#### DATA FOR REVIEW

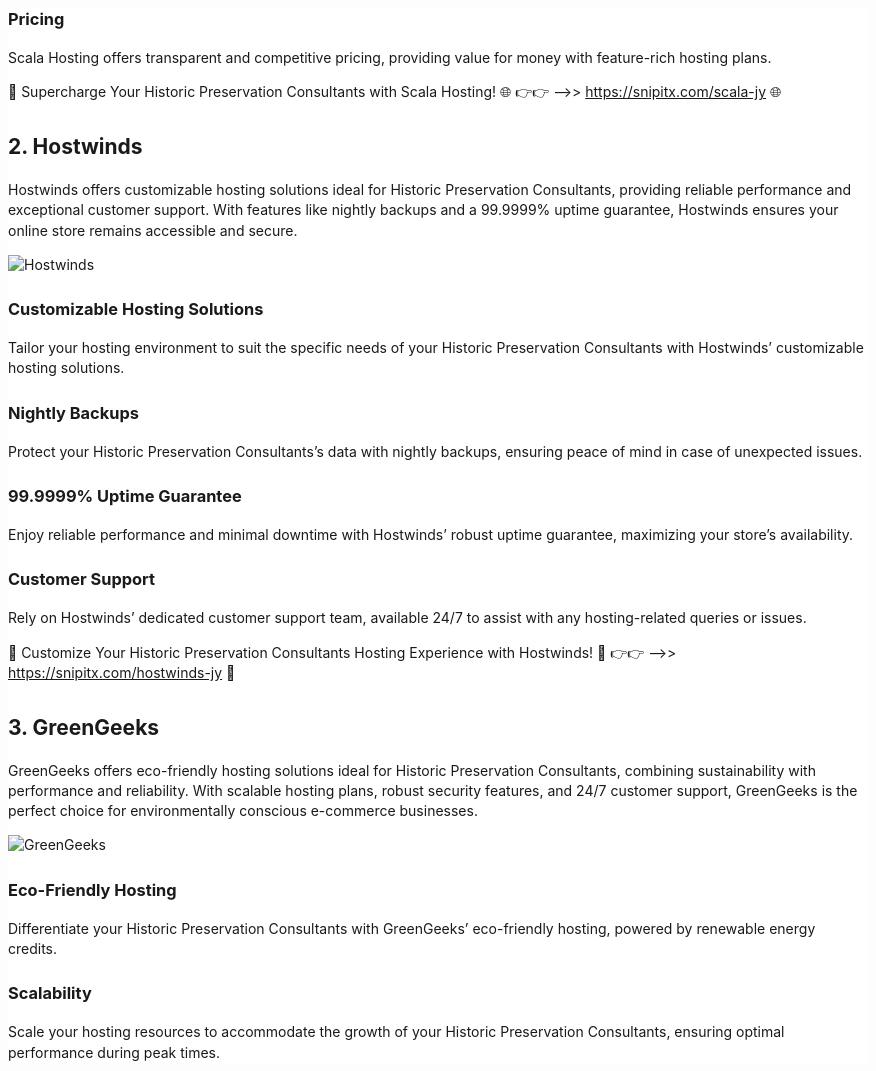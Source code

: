 ### Pricing
Scala Hosting offers transparent and competitive pricing, providing value for money with feature-rich hosting plans.

🚀 Supercharge Your Historic Preservation Consultants with Scala Hosting! 🌐
👉👉 -->> https://snipitx.com/scala-jy 🌐

## 2. Hostwinds

Hostwinds offers customizable hosting solutions ideal for Historic Preservation Consultants, providing reliable performance and exceptional customer support. With features like nightly backups and a 99.9999% uptime guarantee, Hostwinds ensures your online store remains accessible and secure.

![Hostwinds](https://i.imgur.com/53aSNXx.jpeg "Hostwinds Hosting")

### Customizable Hosting Solutions
Tailor your hosting environment to suit the specific needs of your Historic Preservation Consultants with Hostwinds’ customizable hosting solutions.

### Nightly Backups
Protect your Historic Preservation Consultants’s data with nightly backups, ensuring peace of mind in case of unexpected issues.

### 99.9999% Uptime Guarantee
Enjoy reliable performance and minimal downtime with Hostwinds’ robust uptime guarantee, maximizing your store’s availability.

### Customer Support
Rely on Hostwinds’ dedicated customer support team, available 24/7 to assist with any hosting-related queries or issues.

🌟 Customize Your Historic Preservation Consultants Hosting Experience with Hostwinds! 🚀
👉👉 -->> https://snipitx.com/hostwinds-jy 🚀


## 3. GreenGeeks

GreenGeeks offers eco-friendly hosting solutions ideal for Historic Preservation Consultants, combining sustainability with performance and reliability. With scalable hosting plans, robust security features, and 24/7 customer support, GreenGeeks is the perfect choice for environmentally conscious e-commerce businesses.

![GreenGeeks](https://i.imgur.com/eEwuntu.jpg "GreenGeeks Hosting")

### Eco-Friendly Hosting
Differentiate your Historic Preservation Consultants with GreenGeeks’ eco-friendly hosting, powered by renewable energy credits.

### Scalability
Scale your hosting resources to accommodate the growth of your Historic Preservation Consultants, ensuring optimal performance during peak times.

########

=== TASK TO COMPLETE ===
Among the lines above, find those with the word "imgur". Copy them.

=== SOLUTION TO THIS EXERCISE ===
![Hostwinds](https://i.imgur.com/53aSNXx.jpeg "Hostwinds Hosting")
![GreenGeeks](https://i.imgur.com/eEwuntu.jpg "GreenGeeks Hosting")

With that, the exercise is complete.